Re: And in three years ...
It was all totally political, rockets exist because of politics, the Russians were beating the Americans hands down, first man made object in solar orbit, first man in space, first woman in space, first two, three person rocket, first fully automated docking, first space walk, first "hard" landing on the moon (and first deliberate crash), first "soft" landing, first "far side" pictures of the moon, first automated sample return, the first pictures from the moon's surface.
In many ways, both practically and semantically the Russians won the space race, over and over again, and of course - are still winning, by actually having a space program, the U.S. had the first man on the moon, this was such an amazing technical achievement, many considered it "the goal" and declared the U.S. "The Winner", you'll even see the moon missions broken down into multiple achievements (first human to fly to the moon, first to land, first to leave) you'll see the space station ignored as an achievement despite the Russians doing it two years before the U.S.

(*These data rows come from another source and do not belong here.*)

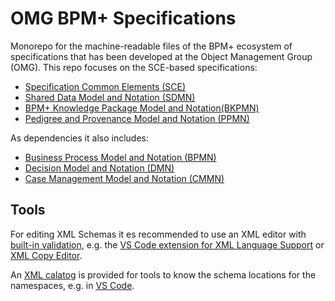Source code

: # OMG BPM+ Specifications
Monorepo for the machine-readable files of the BPM+ ecosystem of specifications
that has been developed at the Object Management Group (OMG).
This repo focuses on the SCE-based specifications:

* [Specification Common Elements (SCE)](https://www.omg.org/spec/SCE)
* [Shared Data Model and Notation (SDMN)](https://www.omg.org/spec/SDMN)
* [BPM+ Knowledge Package Model and Notation(BKPMN)](https://www.omg.org/spec/BKPMN)
* [Pedigree and Provenance Model and Notation (PPMN)](https://www.omg.org/techprocess/meetings/schedule/PPMN_RFP.html)

As dependencies it also includes:

* [Business Process Model and Notation (BPMN)](https://www.omg.org/spec/BPMN)
* [Decision Model and Notation (DMN)](https://www.omg.org/spec/DMN)
* [Case Management Model and Notation (CMMN)](https://www.omg.org/spec/CMMN)

## Tools
For editing XML Schemas it es recommended to use an XML editor with [built-in validation](https://github.com/redhat-developer/vscode-xml/blob/master/docs/Validation.md#validation-with-xsd-grammar),
e.g. the [VS Code extension for XML Language Support](https://marketplace.visualstudio.com/items?itemName=redhat.vscode-xml)
or [XML Copy Editor](https://xml-copy-editor.sourceforge.io/).

An [XML calatog](catalog.xml) is provided for tools to know the schema locations for the namespaces, e.g. in [VS Code](https://github.com/redhat-developer/vscode-xml/blob/master/docs/Validation.md#xml-catalog-with-xsd).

America jumped ahead of the Russians for a brief moment with the manned moon landings, this was sheer will, and of course money, the U.S. spent about $25bn (non adjusted) to get to the moon, Russia's budget for the next 10 years is $20bn, the potential moon base has a finger in the air of $50bn - these are not adjusted figures, adjust for inflation over the last 50 years and you see just how massive the investment was.
The space shuttle was a big white elephant, it's inability to leave LEO meant no more moon for the foreseeable future, the design constraint of launching (and retrieving) from a bay meant it's capacity wasn't as great as other heavy lift.

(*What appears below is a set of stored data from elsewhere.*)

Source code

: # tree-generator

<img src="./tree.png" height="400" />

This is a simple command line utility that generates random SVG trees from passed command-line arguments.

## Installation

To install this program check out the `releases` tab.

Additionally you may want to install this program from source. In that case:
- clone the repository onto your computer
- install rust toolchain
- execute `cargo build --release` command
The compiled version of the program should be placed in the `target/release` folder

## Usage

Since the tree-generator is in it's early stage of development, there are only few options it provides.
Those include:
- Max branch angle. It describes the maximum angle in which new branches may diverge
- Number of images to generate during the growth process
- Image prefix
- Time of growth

There's a bit of rewriting history going on as well, Goddard is credited with the first liquid propulsion rocket, but Ivan Platonovich Grave flew liquid propelled rockets earlier, ahh... the cry is "they were rudimentary and not controlled", but nor were Goddard's - yes Goddard's were better, but Sergei Korolev's were the first to have control vanes - this made it practical, so why does history ignore the two Russians and credit the American? for the same reason why the Wright brothers were credited with "inventing the aircraft" (despite being beaten to it many times before) - the reason is that the history books we in the west read credits westerners, the western history books decide what the winning post is.
And I didn't even mention Nazi's and war criminals once - apart from then, sorry.